I often get asked why I made buddhify in the first place. And the most common reason I give is that I made it for my friends so that I could give them an authentic and effective introduction to mindfulness and meditation but in a way that fitted into time-poor urban lifestyle. That is true, but there was a deeper reason still. The deeper reason I made buddhify is because I love the mindfulness tradition. Mindfulness-based meditation, and the tradition of Buddhist insight meditation from which it is largely and directly derived is something very close to my heart. I have personally gained so much from its teachings and practices, consider many of its teachers (non-monastic and monastic, Western and Asian) as my heroes and have a relationship to it of such intimacy and love that nothing other than my family can come close.

So back in 2011, seeing that mindfulness was going to take off I realised something very clearly. I didn’t want to be That Guy who ten/fifteen years down the road looked at how mindfulness and meditation had changed and did nothing but grumble and complain about how it had all gone to shit. I realised that for mindfulness to meet the world of mobile devices and always-on communication and have a chance of retaining as much authenticity, quality and integrity we needed as many people who really understood and cared about the practice as possible involved in the innovation.
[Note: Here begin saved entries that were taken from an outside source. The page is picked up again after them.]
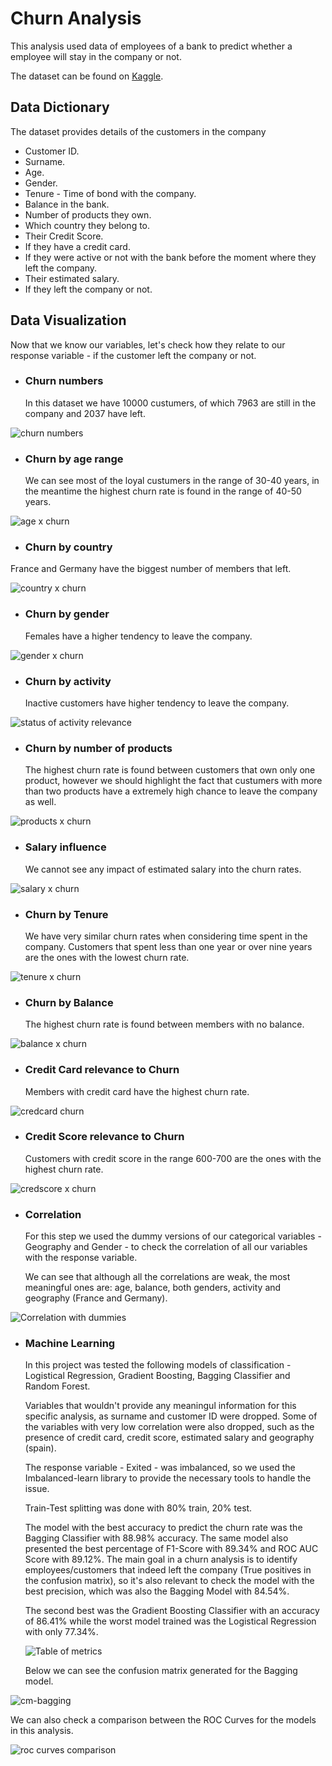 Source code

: # Churn Analysis

  This analysis used data of employees of a bank to predict whether a employee will stay in the company or not.
  
  The dataset can be found on [Kaggle](https://www.kaggle.com/datasets/shubh0799/churn-modelling).
  
## Data Dictionary

  The dataset provides details of the customers in the company
  
  * Customer ID.
  * Surname.
  * Age.
  * Gender.
  * Tenure - Time of bond with the company.
  * Balance in the bank.
  * Number of products they own.
  * Which country they belong to.
  * Their Credit Score.
  * If they have a credit card.
  * If they were active or not with the bank before the moment where they left the company.
  * Their estimated salary.
  * If they left the company or not.
  
## Data Visualization
  
  Now that we know our variables, let's check how they relate to our response variable - if the customer left the company or not.

* ### Churn numbers

  In this dataset we have 10000 custumers, of which 7963 are still in the company and 2037 have left.
  
![churn numbers](https://user-images.githubusercontent.com/121902546/213935392-b978c7d7-5403-4fdc-ab97-f15ceffd0e2c.png)


* ### Churn by age range

  We can see most of the loyal custumers in the range of 30-40 years, in the meantime the highest churn rate is found in the range of 40-50 years.

![age x churn](https://user-images.githubusercontent.com/121902546/213935452-01138f0a-9f1d-469b-b032-f110f18d6437.png)

* ### Churn by country

 France and Germany have the biggest number of members that left.

![country x churn](https://user-images.githubusercontent.com/121902546/213935460-28122c8d-be24-464b-9cd0-56a9d9b6eac9.png)

* ### Churn by gender
  
  Females have a higher tendency to leave the company.

![gender x churn](https://user-images.githubusercontent.com/121902546/213935542-d6c46c46-be72-4a20-87bb-52405de9fda7.png)

* ### Churn by activity

  Inactive customers have higher tendency to leave the company.

![status of activity relevance](https://user-images.githubusercontent.com/121902546/213944598-b6b58487-a917-4105-a80c-8ca59098ec62.png)

* ### Churn by number of products

  The highest churn rate is found between customers that own only one product, however we should highlight the fact that custumers with more than two products have a extremely high chance to leave the company as well.
    
![products x churn](https://user-images.githubusercontent.com/121902546/213935566-3853e3ec-5ec2-43b6-94c8-1e9580d54de9.png)

* ### Salary influence

    We cannot see any impact of estimated salary into the churn rates.

![salary x churn](https://user-images.githubusercontent.com/121902546/213935567-85955d24-a77b-461b-b782-293c8ba81eae.png)

* ### Churn by Tenure
  
  We have very similar churn rates when considering time spent in the company. Customers that spent less than one year or over nine years are the ones with the lowest churn rate.
   

![tenure x churn](https://user-images.githubusercontent.com/121902546/213935568-9cd497d7-2580-4442-8b92-a142dec1e62d.png)

* ### Churn by Balance

  The highest churn rate is found between members with no balance.

![balance x churn](https://user-images.githubusercontent.com/121902546/213935570-31721e2f-69e5-42a7-8b58-bf6219c360b4.png)

* ### Credit Card relevance to Churn

  Members with credit card have the highest churn rate.

![credcard churn](https://user-images.githubusercontent.com/121902546/213935571-89e0ca3c-b6f8-4c66-8cf3-3b915cc0eda3.png)

* ### Credit Score relevance to Churn

  Customers with credit score in the range 600-700 are the ones with the highest churn rate.

![credscore x churn](https://user-images.githubusercontent.com/121902546/213935572-00f51439-cc5c-4b5e-8f05-efc0565066a1.png)

* ### Correlation
  
  For this step we used the dummy versions of our categorical variables - Geography and Gender - to check the correlation of all our variables with the response variable.
  
  We can see that although all the correlations are weak, the most meaningful ones are: age, balance, both genders, activity and geography (France and Germany).

![Correlation with dummies](https://user-images.githubusercontent.com/121902546/213945348-02aa2fd0-b11e-41d6-8c73-b08ecd27b88a.png)

* ### Machine Learning
  
  In this project was tested the following models of classification - Logistical Regression, Gradient Boosting, Bagging Classifier and Random Forest.
  
  Variables that wouldn't provide any meaningul information for this specific analysis, as surname and customer ID were dropped. Some of the variables with very low correlation were also dropped, such as the presence of credit card, credit score, estimated salary and geography (spain).
  
  The response variable - Exited - was imbalanced, so we used the Imbalanced-learn library to provide the necessary tools to handle the issue.
  
  Train-Test splitting was done with 80% train, 20% test.
  
  The model with the best accuracy to predict the churn rate was the Bagging Classifier with 88.98% accuracy. The same model also presented the best percentage of F1-Score with 89.34% and ROC AUC Score with 89.12%. The main goal in a churn analysis is to identify employees/customers that indeed left the company (True positives in the confusion matrix), so it's also relevant to check the model with the best precision, which was also the Bagging Model with 84.54%.
  
  The second best was the Gradient Boosting Classifier with an accuracy of 86.41% while the worst model trained was the Logistical Regression with only 77.34%.
  
  ![Table of metrics](https://user-images.githubusercontent.com/121902546/214093969-4bc2bd94-86d5-4eff-8603-e029468a9399.png)

  
  Below we can see the confusion matrix generated for the Bagging model.
  
![cm-bagging](https://user-images.githubusercontent.com/121902546/214082553-badf662f-1729-4933-91c1-00b8edafee02.png)

  We can also check a comparison between the ROC Curves for the models in this analysis.
  
![roc curves comparison](https://user-images.githubusercontent.com/121902546/214082558-4bf65b93-bafc-42c6-8e62-310f62dc9e5a.png)

  
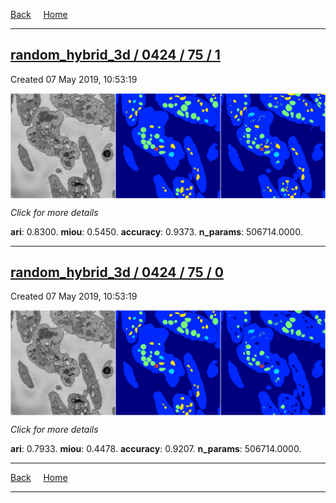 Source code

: 
[Back](..)&nbsp;&nbsp;&nbsp;&nbsp;&nbsp;[Home](https://leapmanlab.github.io/snapshots)

---

<div class="summary"><a href="1"><h2>random_hybrid_3d / 0424 / 75 / 1</h2></a><p>Created 07 May 2019, 10:53:19
</p><a href="1"><img src="1/media/summary.png" align="center"></a><p>
<i>Click for more details</i>
</p></div>

**ari**: 0.8300. **miou**: 0.5450. **accuracy**: 0.9373. **n_params**: 506714.0000. 

---

<div class="summary"><a href="0"><h2>random_hybrid_3d / 0424 / 75 / 0</h2></a><p>Created 07 May 2019, 10:53:19
</p><a href="0"><img src="0/media/summary.png" align="center"></a><p>
<i>Click for more details</i>
</p></div>

**ari**: 0.7933. **miou**: 0.4478. **accuracy**: 0.9207. **n_params**: 506714.0000. 

---

[Back](..)&nbsp;&nbsp;&nbsp;&nbsp;&nbsp;[Home](https://leapmanlab.github.io/snapshots)

---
So I raided my savings, sacrificed my spare time and through launching buddhify got in the game. Since then I have continued to make, innovate, learn and even lead.

It was a great decision. Criticising from the sidelines has never been my thing. So being an active and influential part of the emerging mindfulness industry was the best place for me to express my love and appreciation for what has always been a tradition of innovation.


A lot can happen in five years. My own company’s success to date together with the ongoing momentum behind mindfulness and mindfulness-based products has led us to ask a fascinating question: if we were making a mindfulness product for the next five years what would it look like? What would be the future-facing product or platform that we would make based on all that we’ve learnt to date while retaining the core buddhify concept of meditation for wherever you are and its design principles of user-centricity, personalisation and accessibility?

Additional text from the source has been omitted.